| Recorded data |

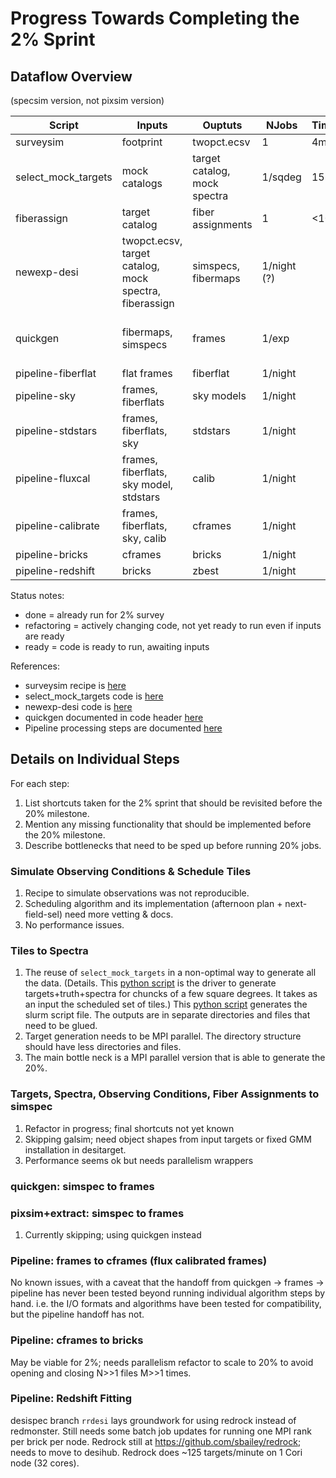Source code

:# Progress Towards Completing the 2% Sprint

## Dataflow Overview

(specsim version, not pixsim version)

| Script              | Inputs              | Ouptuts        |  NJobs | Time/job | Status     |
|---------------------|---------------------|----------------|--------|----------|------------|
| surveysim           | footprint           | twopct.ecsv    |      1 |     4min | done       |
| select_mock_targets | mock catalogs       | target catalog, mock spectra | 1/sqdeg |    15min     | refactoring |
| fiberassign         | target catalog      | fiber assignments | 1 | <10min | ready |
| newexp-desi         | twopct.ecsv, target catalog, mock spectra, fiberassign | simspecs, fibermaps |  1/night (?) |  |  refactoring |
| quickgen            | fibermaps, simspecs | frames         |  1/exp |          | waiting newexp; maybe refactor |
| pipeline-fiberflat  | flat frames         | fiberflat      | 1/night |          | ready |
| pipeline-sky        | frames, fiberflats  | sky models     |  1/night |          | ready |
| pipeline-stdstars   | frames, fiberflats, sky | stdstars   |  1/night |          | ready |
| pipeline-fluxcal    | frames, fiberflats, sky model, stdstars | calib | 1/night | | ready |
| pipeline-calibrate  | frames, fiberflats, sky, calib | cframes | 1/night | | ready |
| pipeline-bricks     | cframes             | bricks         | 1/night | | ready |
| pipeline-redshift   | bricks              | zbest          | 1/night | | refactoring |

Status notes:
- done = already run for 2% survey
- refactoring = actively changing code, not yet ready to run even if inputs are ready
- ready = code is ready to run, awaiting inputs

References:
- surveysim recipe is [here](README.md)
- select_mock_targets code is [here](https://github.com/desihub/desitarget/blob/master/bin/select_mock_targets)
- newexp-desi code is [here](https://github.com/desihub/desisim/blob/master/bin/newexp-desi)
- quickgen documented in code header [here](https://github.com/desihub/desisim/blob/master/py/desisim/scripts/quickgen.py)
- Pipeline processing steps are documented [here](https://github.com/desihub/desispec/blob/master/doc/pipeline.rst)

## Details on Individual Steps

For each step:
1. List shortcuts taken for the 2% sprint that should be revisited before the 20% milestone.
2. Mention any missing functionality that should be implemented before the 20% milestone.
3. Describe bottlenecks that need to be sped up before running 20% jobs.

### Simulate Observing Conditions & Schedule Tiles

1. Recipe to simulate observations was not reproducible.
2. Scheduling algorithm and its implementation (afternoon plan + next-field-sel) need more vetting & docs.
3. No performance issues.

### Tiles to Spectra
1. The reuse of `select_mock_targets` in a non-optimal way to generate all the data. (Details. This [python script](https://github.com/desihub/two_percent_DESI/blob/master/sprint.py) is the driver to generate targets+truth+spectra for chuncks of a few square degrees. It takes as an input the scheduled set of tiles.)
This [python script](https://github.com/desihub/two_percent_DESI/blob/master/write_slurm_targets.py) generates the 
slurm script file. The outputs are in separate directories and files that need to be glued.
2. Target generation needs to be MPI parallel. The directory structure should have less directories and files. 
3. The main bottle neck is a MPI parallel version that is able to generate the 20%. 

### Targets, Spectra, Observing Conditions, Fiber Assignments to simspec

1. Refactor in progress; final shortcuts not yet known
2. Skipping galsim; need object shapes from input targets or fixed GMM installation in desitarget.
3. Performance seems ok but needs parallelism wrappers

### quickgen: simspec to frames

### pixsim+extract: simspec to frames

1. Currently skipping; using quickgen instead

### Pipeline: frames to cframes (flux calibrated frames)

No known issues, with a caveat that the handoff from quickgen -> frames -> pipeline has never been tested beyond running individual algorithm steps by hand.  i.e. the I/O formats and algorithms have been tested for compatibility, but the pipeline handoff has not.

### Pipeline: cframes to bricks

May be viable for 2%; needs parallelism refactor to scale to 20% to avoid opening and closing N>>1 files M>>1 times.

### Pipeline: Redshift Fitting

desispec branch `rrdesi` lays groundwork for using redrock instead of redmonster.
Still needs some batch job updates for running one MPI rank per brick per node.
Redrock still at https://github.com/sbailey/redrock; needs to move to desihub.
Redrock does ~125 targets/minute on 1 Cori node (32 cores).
* * *
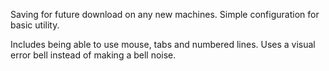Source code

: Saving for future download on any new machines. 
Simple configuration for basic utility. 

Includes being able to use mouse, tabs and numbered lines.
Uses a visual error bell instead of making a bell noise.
--
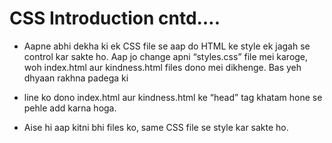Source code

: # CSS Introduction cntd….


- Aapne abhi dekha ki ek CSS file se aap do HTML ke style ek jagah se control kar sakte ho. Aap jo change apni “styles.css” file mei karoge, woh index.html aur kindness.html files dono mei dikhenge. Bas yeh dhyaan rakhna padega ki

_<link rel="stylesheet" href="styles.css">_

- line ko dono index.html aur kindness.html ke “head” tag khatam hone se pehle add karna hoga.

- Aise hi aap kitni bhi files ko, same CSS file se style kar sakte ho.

| PROMPT |
Starting with the line with "1. Refactor in" above and going on through the line with "Redrock does ~125", transcribe every line exactly, both ends included, and add nothing.

| TASK SOLUTION |
1. Refactor in progress; final shortcuts not yet known
2. Skipping galsim; need object shapes from input targets or fixed GMM installation in desitarget.
3. Performance seems ok but needs parallelism wrappers

### quickgen: simspec to frames

### pixsim+extract: simspec to frames

1. Currently skipping; using quickgen instead

### Pipeline: frames to cframes (flux calibrated frames)

No known issues, with a caveat that the handoff from quickgen -> frames -> pipeline has never been tested beyond running individual algorithm steps by hand.  i.e. the I/O formats and algorithms have been tested for compatibility, but the pipeline handoff has not.

### Pipeline: cframes to bricks

May be viable for 2%; needs parallelism refactor to scale to 20% to avoid opening and closing N>>1 files M>>1 times.

### Pipeline: Redshift Fitting

desispec branch `rrdesi` lays groundwork for using redrock instead of redmonster.
Still needs some batch job updates for running one MPI rank per brick per node.
Redrock still at https://github.com/sbailey/redrock; needs to move to desihub.
Redrock does ~125 targets/minute on 1 Cori node (32 cores).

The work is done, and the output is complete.